Director Paweł Sasko explained, "CD PROJEKT has a long history with Apple platforms. We determined that the hardware performance of Apple Silicon has now evolved enough to run a game of 'Cyberpunk 2077's' caliber at high quality." They set three specific standards.
▲First, maintaining the game's visual identity. The unique lighting, materials, and overall visuals of Cyberpunk had to be represented at the same level as on other platforms. ▲Second, stable performance. The frame rate had to remain consistent even in scenes that stress both the CPU and GPU, such as crowds, traffic, and combat. ▲Third, a level of polish befitting the Mac platform. This meant providing a native experience that feels naturally integrated into the macOS environment, rather than a simple port.
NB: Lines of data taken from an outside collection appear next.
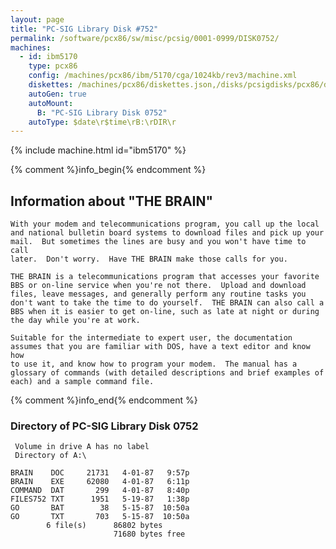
 ```yaml
---
layout: page
title: "PC-SIG Library Disk #752"
permalink: /software/pcx86/sw/misc/pcsig/0001-0999/DISK0752/
machines:
  - id: ibm5170
    type: pcx86
    config: /machines/pcx86/ibm/5170/cga/1024kb/rev3/machine.xml
    diskettes: /machines/pcx86/diskettes.json,/disks/pcsigdisks/pcx86/diskettes.json
    autoGen: true
    autoMount:
      B: "PC-SIG Library Disk 0752"
    autoType: $date\r$time\rB:\rDIR\r
---
```


{% include machine.html id="ibm5170" %}

{% comment %}info_begin{% endcomment %}

## Information about "THE BRAIN"

    With your modem and telecommunications program, you call up the local
    and national bulletin board systems to download files and pick up your
    mail.  But sometimes the lines are busy and you won't have time to call
    later.  Don't worry.  Have THE BRAIN make those calls for you.
    
    THE BRAIN is a telecommunications program that accesses your favorite
    BBS or on-line service when you're not there.  Upload and download
    files, leave messages, and generally perform any routine tasks you
    don't want to take the time to do yourself.  THE BRAIN can also call a
    BBS when it is easier to get on-line, such as late at night or during
    the day while you're at work.
    
    Suitable for the intermediate to expert user, the documentation
    assumes that you are familiar with DOS, have a text editor and know how
    to use it, and know how to program your modem.  The manual has a
    glossary of commands (with detailed descriptions and brief examples of
    each) and a sample command file.
{% comment %}info_end{% endcomment %}


### Directory of PC-SIG Library Disk 0752

     Volume in drive A has no label
     Directory of A:\

    BRAIN    DOC     21731   4-01-87   9:57p
    BRAIN    EXE     62080   4-01-87   6:11p
    COMMAND  DAT       299   4-01-87   8:40p
    FILES752 TXT      1951   5-19-87   1:38p
    GO       BAT        38   5-15-87  10:50a
    GO       TXT       703   5-15-87  10:50a
            6 file(s)      86802 bytes
                           71680 bytes free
'Cyberpunk 2077' is a notoriously demanding game. Night City processes crowds, traffic, AI, physics, animations, quests, and system interactions in parallel, with a significant portion of this load concentrated on the CPU. Graphically, scenes often feature neon, reflective surfaces, headlights, and volumetric lighting simultaneously, while also supporting advanced rendering modes like ray tracing and path tracing. The game required such high specs that even gamers who experienced its initial launch can immediately understand why it has been used as a benchmark game every time new hardware is released.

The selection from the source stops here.